Abstract

To determine the age-specific prevalence of systolic and diastolic hypertension and of electrocardiographic abnormalities in the Aboriginal population of the Kimberley region of Western Australia. Age and sex stratified random samples of the Aboriginal population of the Kimberley region were selected and located. Measurements were made of systolic and diastolic blood pressure and electrocardiograms (ECG) were recorded. Hypertension was defined as a systolic blood pressure of 160 mmHg or greater or diastolic blood pressure of 95 mmHg or greater. ECG abnormalities were classified by the Minnesota system. Measurements were made on 249 men and 241 women distributed in seven age bands above 15 years and representing 78% of the selected men and 76% of the selected women. In addition to ECG and blood pressure, measurements were made of height and weight and information was obtained on medication, smoking, drinking and diet.
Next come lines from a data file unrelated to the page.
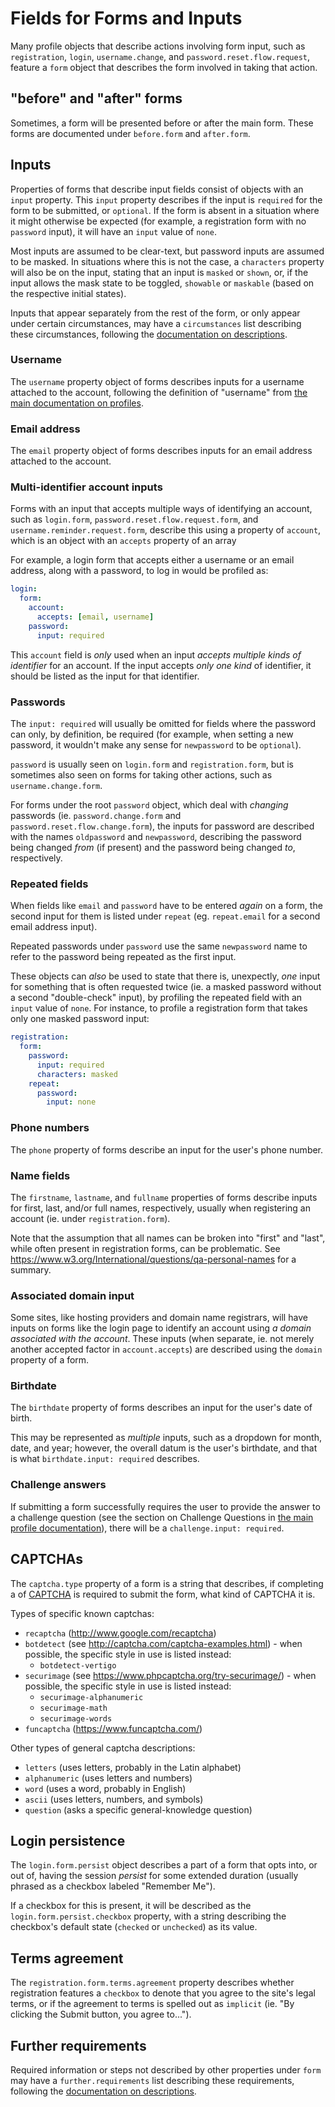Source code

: # Fields for Forms and Inputs

Many profile objects that describe actions involving form input, such as `registration`, `login`, `username.change`, and `password.reset.flow.request`, feature a `form` object that describes the form involved in taking that action.

## "before" and "after" forms

Sometimes, a form will be presented before or after the main form. These forms are documented under `before.form` and `after.form`.

## Inputs

Properties of forms that describe input fields consist of objects with an `input` property. This `input` property describes if the input is `required` for the form to be submitted, or `optional`. If the form is absent in a situation where it might otherwise be expected (for example, a registration form with no `password` input), it will have an `input` value of `none`.

Most inputs are assumed to be clear-text, but password inputs are assumed to be masked. In situations where this is not the case, a `characters` property will also be on the input, stating that an input is `masked` or `shown`, or, if the input allows the mask state to be toggled, `showable` or `maskable` (based on the respective initial states).

Inputs that appear separately from the rest of the form, or only appear under certain circumstances, may have a `circumstances` list describing these circumstances, following the [documentation on descriptions](descriptions.md).

### Username

The `username` property object of forms describes inputs for a username attached to the account, following the definition of "username" from [the main documentation on profiles](profiles.md).

### Email address

The `email` property object of forms describes inputs for an email address attached to the account.

### Multi-identifier account inputs

Forms with an input that accepts multiple ways of identifying an account, such as `login.form`, `password.reset.flow.request.form`, and `username.reminder.request.form`, describe this using a property of `account`, which is an object with an `accepts` property of an array

For example, a login form that accepts either a username or an email address, along with a password, to log in would be profiled as:

```yaml
login:
  form:
    account:
      accepts: [email, username]
    password:
      input: required
```

This `account` field is *only* used when an input *accepts multiple kinds of identifier* for an account. If the input accepts *only one kind* of identifier, it should be listed as the input for that identifier.

### Passwords

The `input: required` will usually be omitted for fields where the password can only, by definition, be required (for example, when setting a new password, it wouldn't make any sense for `newpassword` to be `optional`).

`password` is usually seen on `login.form` and `registration.form`, but is sometimes also seen on forms for taking other actions, such as `username.change.form`.

For forms under the root `password` object, which deal with *changing* passwords (ie. `password.change.form` and `password.reset.flow.change.form`), the inputs for password are described with the names `oldpassword` and `newpassword`, describing the password being changed *from* (if present) and the password being changed *to*, respectively.

### Repeated fields

When fields like `email` and `password` have to be entered *again* on a form, the second input for them is listed under `repeat` (eg. `repeat.email` for a second email address input).

Repeated passwords under `password` use the same `newpassword` name to refer to the password being repeated as the first input.

These objects can *also* be used to state that there is, unexpectly, *one* input for something that is often requested twice (ie. a masked password without a second "double-check" input), by profiling the repeated field with an `input` value of `none`. For instance, to profile a registration form that takes only one masked password input:

```yaml
registration:
  form:
    password:
      input: required
      characters: masked
    repeat:
      password:
        input: none
```

### Phone numbers

The `phone` property of forms describe an input for the user's phone number.

### Name fields

The `firstname`, `lastname`, and `fullname` properties of forms describe inputs for first, last, and/or full names, respectively, usually when registering an account (ie. under `registration.form`).

Note that the assumption that all names can be broken into "first" and "last", while often present in registration forms, can be problematic. See https://www.w3.org/International/questions/qa-personal-names for a summary.

### Associated domain input

Some sites, like hosting providers and domain name registrars, will have inputs on forms like the login page to identify an account using *a domain associated with the account*. These inputs (when separate, ie. not merely another accepted factor in `account.accepts`) are described using the `domain` property of a form.

### Birthdate

The `birthdate` property of forms describes an input for the user's date of birth.

This may be represented as *multiple* inputs, such as a dropdown for month, date, and year; however, the overall datum is the user's birthdate, and that is what `birthdate.input: required` describes.

### Challenge answers

If submitting a form successfully requires the user to provide the answer to a challenge question (see the section on Challenge Questions in [the main profile documentation](sessions.md)), there will be a `challenge.input: required`.

## CAPTCHAs

The `captcha.type` property of a form is a string that describes, if completing a of [CAPTCHA](https://en.wikipedia.org/wiki/CAPTCHA) is required to submit the form, what kind of CAPTCHA it is.

Types of specific known captchas:

- `recaptcha` (http://www.google.com/recaptcha)
- `botdetect` (see http://captcha.com/captcha-examples.html) - when possible, the specific style in use is listed instead:
  - `botdetect-vertigo`
- `securimage` (see https://www.phpcaptcha.org/try-securimage/) - when possible, the specific style in use is listed instead:
  - `securimage-alphanumeric`
  - `securimage-math`
  - `securimage-words`
- `funcaptcha` (https://www.funcaptcha.com/)

Other types of general captcha descriptions:

- `letters` (uses letters, probably in the Latin alphabet)
- `alphanumeric` (uses letters and numbers)
- `word` (uses a word, probably in English)
- `ascii` (uses letters, numbers, and symbols)
- `question` (asks a specific general-knowledge question)

## Login persistence

The `login.form.persist` object describes a part of a form that opts into, or out of, having the session *persist* for some extended duration (usually phrased as a checkbox labeled "Remember Me").

If a checkbox for this is present, it will be described as the `login.form.persist.checkbox` property, with a string describing the checkbox's default state (`checked` or `unchecked`) as its value.

## Terms agreement

The `registration.form.terms.agreement` property describes whether registration features a `checkbox` to denote that you agree to the site's legal terms, or if the agreement to terms is spelled out as `implicit` (ie. "By clicking the Submit button, you agree to...").

## Further requirements

Required information or steps not described by other properties under `form` may have a `further.requirements` list describing these requirements, following the [documentation on descriptions](descriptions.md).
A sample of venous blood was obtained. The data obtained on blood pressure, hypertension and ECG abnormalities were compared with existing data on Caucasian and Aboriginal Australians. Aboriginal men below the age of 30 years showed particularly high blood pressure compared with Caucasian men. The overall prevalence of hypertension in Aboriginal men 50 years of age and older was 45%. The prevalence of hypertension among Aboriginal women increased sharply from 35 years of age with a maximum between 55 and 65 years. The overall prevalence of hypertension in women 50 years of age and older was 50%. By regression, the average systolic/diastolic blood pressure at 40 years was 137/85 mmHg for men and 135/83 mmHg for women. ECG abnormalities indicating ischaemic heart disease (IHD) were more prevalent in both male and female Aborigines than had been found for Caucasians in 1966. In both sexes IHD and especially code 1.1 indicating myocardial infarct were associated with systolic hypertension. The prevalence of both systolic and diastolic hypertension and of probable IHD was two to three times higher in Kimberley Aborigines than in Caucasian Australians. ECG evidence of infarct was significantly related to systolic hypertension in both sexes.